Bulk queries for refills and usage use the earliest correction datetime across all assets as a lower bound filter (gt("refill_datetime", earliestCorrection)). This limits the data fetched from the database while still capturing all records needed for per-asset calculations.

2. Client-Side Per-Asset Filtering

After fetching bulk data, the function filters rows by asset_id and each asset's specific correction_datetime in memory. This trades a small amount of client-side CPU for a massive reduction in network round-trips.

3. Last Dispensing via Sort + First-Occurrence

Instead of N individual LIMIT 1 queries, we fetch all non-ignored dispensing records sorted by datetime_dispensed DESC and pick the first occurrence per asset_id client-side. This is a single query regardless of asset count.

4. Zero API Changes

The function signature and return type (TankLevel[]) are unchanged.
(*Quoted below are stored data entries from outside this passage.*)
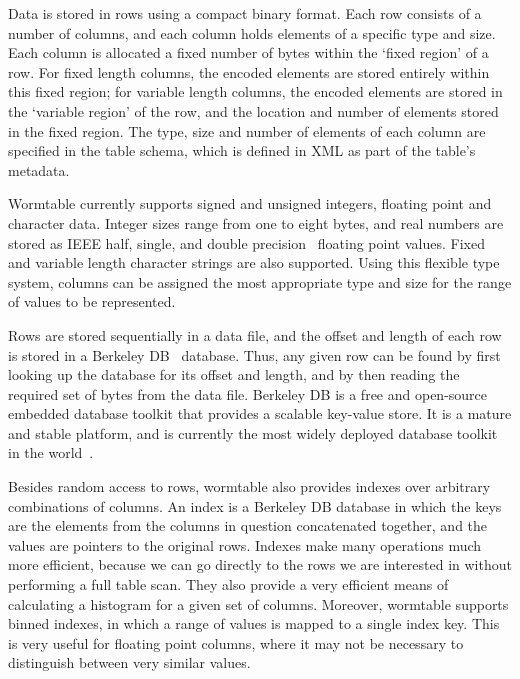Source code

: \documentclass[10pt]{bmc_article}
\newenvironment{bmcformat}{\begin{raggedright}\baselineskip20pt\sloppy\setboolean{publ}{false}}{\end{raggedright}\baselineskip20pt\sloppy}
\begin{document}
\begin{bmcformat}
Data is stored in rows using a compact binary format.
Each row consists of a number of columns, and each column 
holds elements of a specific type and size.
Each column is allocated a fixed number of bytes within the `fixed region' of 
a row. For fixed
length columns, the encoded elements are stored entirely within this
fixed region; for variable length columns, the encoded elements are 
stored in the `variable region' of the row, and the location and number 
of elements stored in the fixed region. The type, size and number 
of elements of 
each column are specified in the table schema, which is defined 
in XML as part of the table's metadata.

Wormtable currently supports signed and unsigned integers, 
floating point and character data. Integer sizes range 
from one to eight bytes, and real numbers are stored as 
IEEE half, single, and double precision~\cite{ieee08}
floating point values.  
Fixed and variable length character strings 
are also supported. Using this flexible type system, columns can 
be assigned the most appropriate type and size for the range of
values to be represented.

Rows are stored sequentially in a data file, and the offset and length 
of each row is stored in a Berkeley DB~\cite{obs99} database. 
Thus, any given row can be found 
by first looking up the database for its offset and length, and by then reading
the required set of bytes from the data file. 
Berkeley DB is a free and open-source embedded database toolkit that provides a
scalable key-value store. It is a mature and stable platform, 
and is currently the most widely deployed database toolkit in the 
world~\cite{sb12}. 

Besides random access to rows, wormtable also provides indexes
over arbitrary combinations of columns. An index is a 
Berkeley DB database in 
which the keys are the elements from the columns in question concatenated
together, and the values are pointers to the original rows. Indexes make
many operations much more efficient, because we can go directly to the 
rows we are interested in without performing a full table scan. They also 
provide a very efficient means of calculating a histogram for a given 
set of columns. Moreover, wormtable supports binned indexes, in which a range of 
values is mapped to a single index key. This is very useful for floating 
point columns, where it may not be necessary to distinguish between
very similar values.


\end{bmcformat}
\end{document}
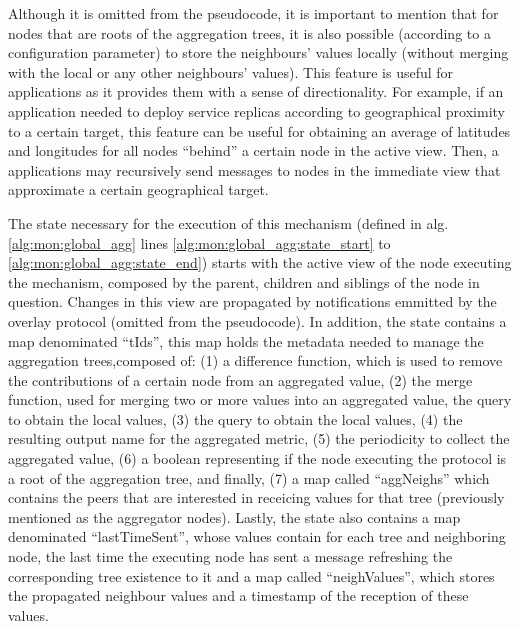 Although it is omitted from the pseudocode, it is important to mention that for nodes that are roots of the aggregation trees, it is also possible (according to a configuration parameter) to store the neighbours' values locally (without merging with the local or any other neighbours' values). This feature is useful for applications as it provides them with a sense of directionality. For example, if an application needed to deploy service replicas according to geographical proximity to a certain target, this feature can be useful for obtaining an average of latitudes and longitudes for all nodes ``behind'' a certain node in the active view. Then, a applications may recursively send messages to nodes in the immediate view that approximate a certain geographical target. 



The state necessary for the execution of this mechanism (defined in alg. \ref{alg:mon:global_agg} lines \ref{alg:mon:global_agg:state_start} to \ref{alg:mon:global_agg:state_end}) starts with the active view of the node executing the mechanism, composed by the parent, children and siblings of the node in question. Changes in this view are propagated by notifications emmitted by the overlay protocol (omitted from the pseudocode). In addition, the state contains a map denominated ``tIds'',  this map holds the metadata needed to manage the aggregation trees,composed of: (1) a difference function, which is used to remove the contributions of a certain node from an aggregated value, (2) the merge function, used for merging two or more values into an aggregated value, the query to obtain the local values, (3) the query to obtain the local values, (4) the resulting output name for the aggregated metric, (5) the periodicity to collect the aggregated value, (6) a boolean representing if the node executing the protocol is a root of the aggregation tree, and finally, (7) a map called ``aggNeighs'' which contains the peers that are interested in receicing values for that tree (previously mentioned as the aggregator nodes). Lastly, the state also contains a map denominated ``lastTimeSent'', whose values contain for each tree and neighboring node, the last time the executing node has sent a message refreshing the corresponding tree existence to it and a map called ``neighValues'', which stores the propagated neighbour values and a timestamp of the reception of these values. 

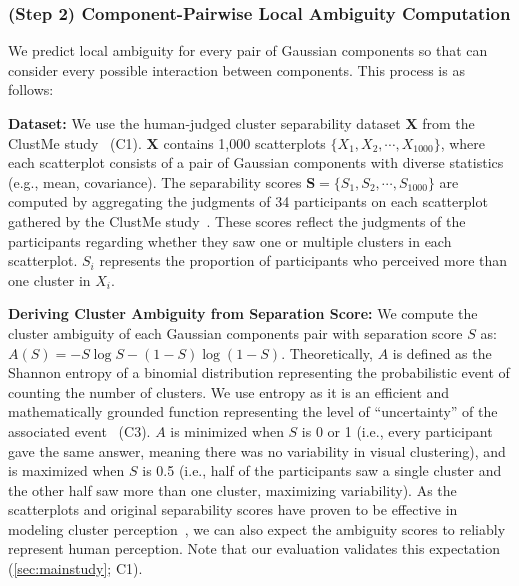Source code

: 
\subsubsection*{(Step 2) Component-Pairwise Local Ambiguity Computation}

We 
predict local ambiguity for every pair of Gaussian components so that \measure can consider every possible interaction between 
components. 
This process is as follows: 

\noindent
\textbf{Dataset:}
We use the human-judged cluster separability dataset $\mathbf{X}$ from the ClustMe study~\cite{abbas19cgf} (C1). $\mathbf{X}$ contains 1,000 scatterplots $\{X_1, X_2, \cdots, X_{1000}\}$, where each scatterplot consists of a pair of Gaussian components with diverse statistics (e.g., mean, covariance). 
The separability scores $\mathbf{S} = \{S_1, S_2, \cdots, S_{1000}\}$ are computed by aggregating the judgments of 34 participants on each scatterplot gathered by the ClustMe study~\cite{abbas19cgf}. These scores reflect the judgments of the participants 
 regarding whether they 
saw one or multiple clusters in each scatterplot. 
$S_i$ represents the proportion of participants who perceived more than one cluster in $X_i$. 

\noindent
\textbf{Deriving Cluster Ambiguity from Separation Score:}
We compute the cluster ambiguity of each Gaussian components pair with separation score $S$ 
as: $A(S) = - S \log S - (1-S) \log (1-S)$. Theoretically, $A$ is defined as the Shannon entropy of a binomial distribution representing the probabilistic event of counting the number of clusters. We use entropy as it is an efficient and mathematically grounded function representing the level of ``uncertainty'' of the associated event~\cite{massen88aps}
(C3). 
$A$ is minimized when $S$ is 0 or 1 (i.e., every participant 
gave the same answer, meaning there was no variability in visual clustering), and is maximized when $S$ is 0.5 (i.e., half of the participants saw a single cluster and the other half saw more than one cluster, maximizing variability). 
As the scatterplots and original separability scores have proven to be effective in modeling cluster perception~\cite{abbas19cgf}, we can also expect the ambiguity scores 
to reliably represent human perception. Note that our evaluation validates this expectation (\autoref{sec:mainstudy}; C1). 

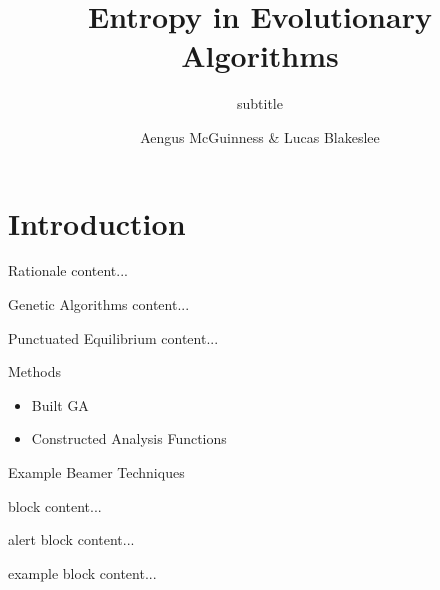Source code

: \documentclass{beamer}
\title{Entropy in Evolutionary Algorithms}
\subtitle{subtitle}
\author{Aengus McGuinness \& Lucas Blakeslee}
\begin{document}
	
\begin{frame}
\begin{titlepage}
\end{titlepage}
\end{frame}

\section{Introduction}

\begin{frame}{Rationale}
	content...
\end{frame}


\begin{frame}{Genetic Algorithms}
	content...
\end{frame}

\begin{frame}{Punctuated Equilibrium}
	content...
\end{frame}

\begin{frame}{Methods}
	\begin{itemize}
		\item Built GA
		\item Constructed Analysis Functions
	\end{itemize}
\end{frame}

\begin{frame}{Example Beamer Techniques}
	\begin{block}{block}
		content...
	\end{block}
	\begin{alertblock}{alert block}
		content...
	\end{alertblock}
	\begin{exampleblock}{example block}
		content...
	\end{exampleblock}
\end{frame}
\end{document}
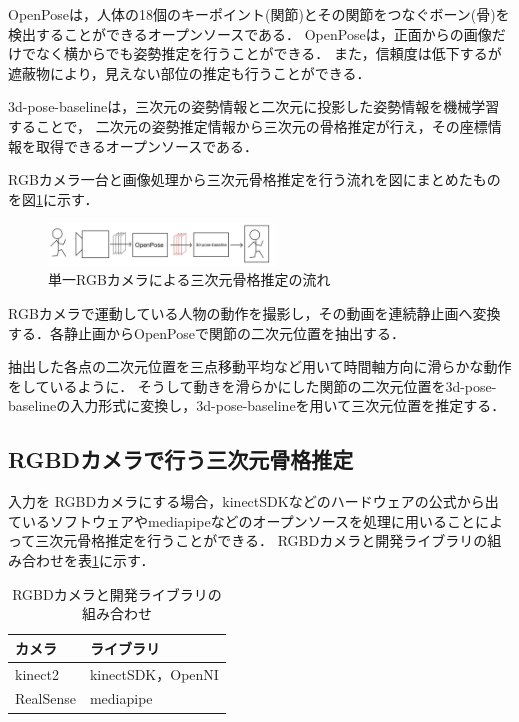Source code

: \documentclass[titlepage]{jarticle}
\begin{document}
OpenPoseは，人体の18個のキーポイント(関節)とその関節をつなぐボーン(骨)を検出することができるオープンソースである．
OpenPoseは，正面からの画像だけでなく横からでも姿勢推定を行うことができる．
また，信頼度は低下するが遮蔽物により，見えない部位の推定も行うことができる．

3d-pose-baselineは，三次元の姿勢情報と二次元に投影した姿勢情報を機械学習することで，
二次元の姿勢推定情報から三次元の骨格推定が行え，その座標情報を取得できるオープンソースである．

RGBカメラ一台と画像処理から三次元骨格推定を行う\cite{ビデオ}流れを図にまとめたものを図\ref{RGB}に示す．

\begin{figure}[b!]
  \centering
  \includegraphics[width=6cm]{img/RGBcamera.jpg}
  \caption{単一RGBカメラによる三次元骨格推定の流れ}
  \label{RGB}
\end{figure}

RGBカメラで運動している人物の動作を撮影し，その動画を連続静止画へ変換する．各静止画からOpenPoseで関節の二次元位置を抽出する．

抽出した各点の二次元位置を三点移動平均など用いて時間軸方向に滑らかな動作をしているように．
そうして動きを滑らかにした関節の二次元位置を3d-pose-baselineの入力形式に変換し，3d-pose-baselineを用いて三次元位置を推定する．

\subsection{RGBDカメラで行う三次元骨格推定}
入力を
RGBDカメラにする場合，kinectSDK\cite{kinectSDK}などのハードウェアの公式から出ているソフトウェアやmediapipe\cite{cubemos}などのオープンソースを処理に用いることによって三次元骨格推定を行うことができる．
RGBDカメラと開発ライブラリの組み合わせを表\ref{RGBD}に示す．
\begin{table}[t!]
  \centering
  \caption{RGBDカメラと開発ライブラリの組み合わせ}
  \begin{tabular}{l|l}\hline
    カメラ       & ライブラリ            \\\hline
    kinect2   & kinectSDK，OpenNI \\
    RealSense & mediapipe        \\\hline
  \end{tabular}
  \label{RGBD}
\end{table}
\end{document}
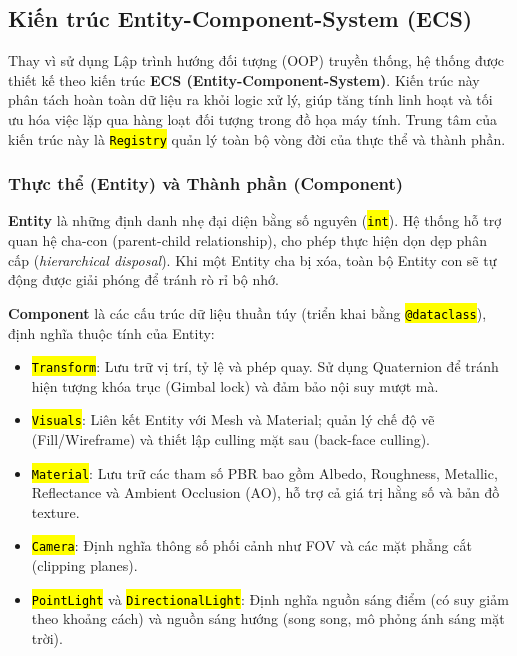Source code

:\documentclass[a4paper]{article}
\newcommand{\code}[1]{\hl{\texttt{#1}}}
\begin{document}
\subsection{Kiến trúc Entity-Component-System (ECS)}
\hspace{12pt}
Thay vì sử dụng Lập trình hướng đối tượng (OOP) truyền thống, hệ thống được thiết kế theo kiến trúc \textbf{ECS (Entity-Component-System)}. Kiến trúc này phân tách hoàn toàn dữ liệu ra khỏi logic xử lý, giúp tăng tính linh hoạt và tối ưu hóa việc lặp qua hàng loạt đối tượng trong đồ họa máy tính. Trung tâm của kiến trúc này là \code{Registry} quản lý toàn bộ vòng đời của thực thể và thành phần.

\subsubsection{Thực thể (Entity) và Thành phần (Component)}
\hspace{12pt}
\textbf{Entity} là những định danh nhẹ đại diện bằng số nguyên (\code{int}). Hệ thống hỗ trợ quan hệ cha-con (parent-child relationship), cho phép thực hiện dọn dẹp phân cấp (\textit{hierarchical disposal}). Khi một Entity cha bị xóa, toàn bộ Entity con sẽ tự động được giải phóng để tránh rò rỉ bộ nhớ.

\textbf{Component} là các cấu trúc dữ liệu thuần túy (triển khai bằng \code{@dataclass}), định nghĩa thuộc tính của Entity:
\begin{itemize}
    \item \code{Transform}: Lưu trữ vị trí, tỷ lệ và phép quay. Sử dụng Quaternion để tránh hiện tượng khóa trục (Gimbal lock) và đảm bảo nội suy mượt mà.
    \item \code{Visuals}: Liên kết Entity với Mesh và Material; quản lý chế độ vẽ (Fill/Wireframe) và thiết lập culling mặt sau (back-face culling).
    \item \code{Material}: Lưu trữ các tham số PBR bao gồm Albedo, Roughness, Metallic, Reflectance và Ambient Occlusion (AO), hỗ trợ cả giá trị hằng số và bản đồ texture.
    \item \code{Camera}: Định nghĩa thông số phối cảnh như FOV và các mặt phẳng cắt (clipping planes).
    \item \code{PointLight} và \code{DirectionalLight}: Định nghĩa nguồn sáng điểm (có suy giảm theo khoảng cách) và nguồn sáng hướng (song song, mô phỏng ánh sáng mặt trời).
\end{itemize}
\end{document}
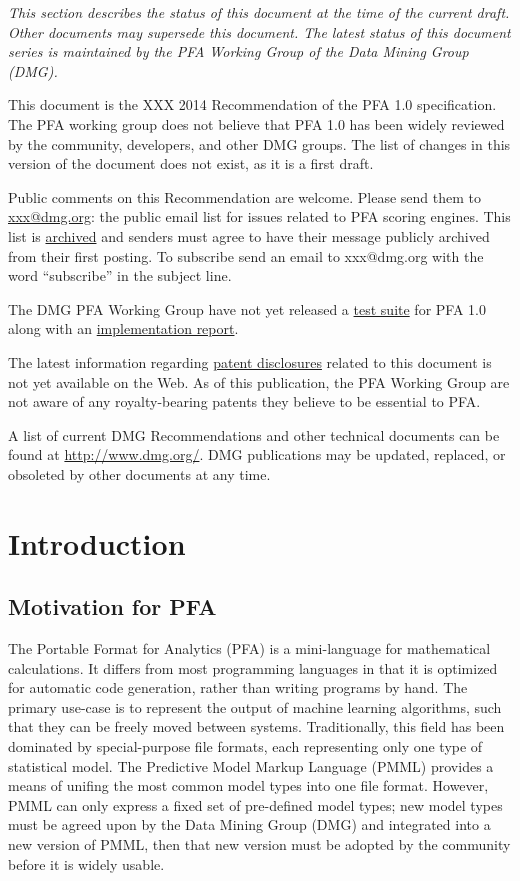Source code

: \documentclass{article}
\begin{document}
{\it This section describes the status of this document at the time of the current draft.  Other documents may supersede this document.  The latest status of this document series is maintained by the PFA Working Group of the Data Mining Group (DMG).}

This document is the XXX 2014 Recommendation of the PFA 1.0 specification.  The PFA working group does not believe that PFA 1.0 has been widely reviewed by the community, developers, and other DMG groups.  The list of changes in this version of the document does not exist, as it is a first draft.

Public comments on this Recommendation are welcome.  Please send them to \href{http://FIXME}{xxx@dmg.org}: the public email list for issues related to PFA scoring engines.  This list is \href{http://FIXME}{archived} and senders must agree to have their message publicly archived from their first posting.  To subscribe send an email to xxx@dmg.org with the word ``subscribe'' in the subject line.

The DMG PFA Working Group have not yet released a \href{http://FIXME}{test suite} for PFA 1.0 along with an \href{http://FIXME}{implementation report}.

The latest information regarding \href{http://FIXME}{patent disclosures} related to this document is not yet available on the Web.  As of this publication, the PFA Working Group are not aware of any royalty-bearing patents they believe to be essential to PFA.

A list of current DMG Recommendations and other technical documents can be found at \url{http://www.dmg.org/}.  DMG publications may be updated, replaced, or obsoleted by other documents at any time.

\tableofcontents

\pagebreak

\section{Introduction}

\subsection{Motivation for PFA}

The Portable Format for Analytics (PFA) is a mini-language for mathematical calculations.  It differs from most programming languages in that it is optimized for automatic code generation, rather than writing programs by hand.  The primary use-case is to represent the output of machine learning algorithms, such that they can be freely moved between systems.  Traditionally, this field has been dominated by special-purpose file formats, each representing only one type of statistical model.  The Predictive Model Markup Language (PMML) provides a means of unifing the most common model types into one file format.  However, PMML can only express a fixed set of pre-defined model types; new model types must be agreed upon by the Data Mining Group (DMG) and integrated into a new version of PMML, then that new version must be adopted by the community before it is widely usable.
\end{document}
The TankLevelDisplay component and all other callers require no modifications.

Existing Pattern Reference

The TankAlertManagementService already implemented this bulk-query approach in its getTankLevelsForAlerts() method (lines 368–488 of tankAlertManagementService.ts), with the comment:

"Instead of calculateAllTankLevels() which makes 3N sequential queries (one per asset for refills, usage, and last dispensing), this fetches all needed data in 3 bulk queries and computes client-side."

This optimization applies the same proven pattern to the main calculateAllTankLevels() function, which is the one used by the Flow Meter page UI.

Files Changed

FileChange
src/features/flow-meter/services/tankService.tsRewrote calculateAllTankLevels() to use bulk queries

Verification

  • ✅ All 232 unit tests pass (including 18 tankService tests)
  • ✅ TypeScript strict mode compilation passes
  • ✅ ESLint: 0 errors
  • ✅ Production build succeeds

Future Considerations

  1. Supabase Row Limit (1000): If data_flow_meters grows very large, the bulk query for last dispensing times may hit the 1000-row API limit. If this becomes an issue, consider adding a date range filter (e.g., last 90 days) or creating a database view/materialized view for latest dispensing per asset.

  2. Database-Side Aggregation: For even better performance at scale, the refill/usage summation could be moved to a PostgreSQL function (SUM ... GROUP BY asset_id WHERE datetime > correction_datetime), reducing data transfer to just the aggregated totals per asset.

  3. Caching: Tank levels change infrequently (only on new dispensing events, refills, or corrections). A short TTL cache (e.g., 60 seconds) could further reduce perceived load time on repeated visits.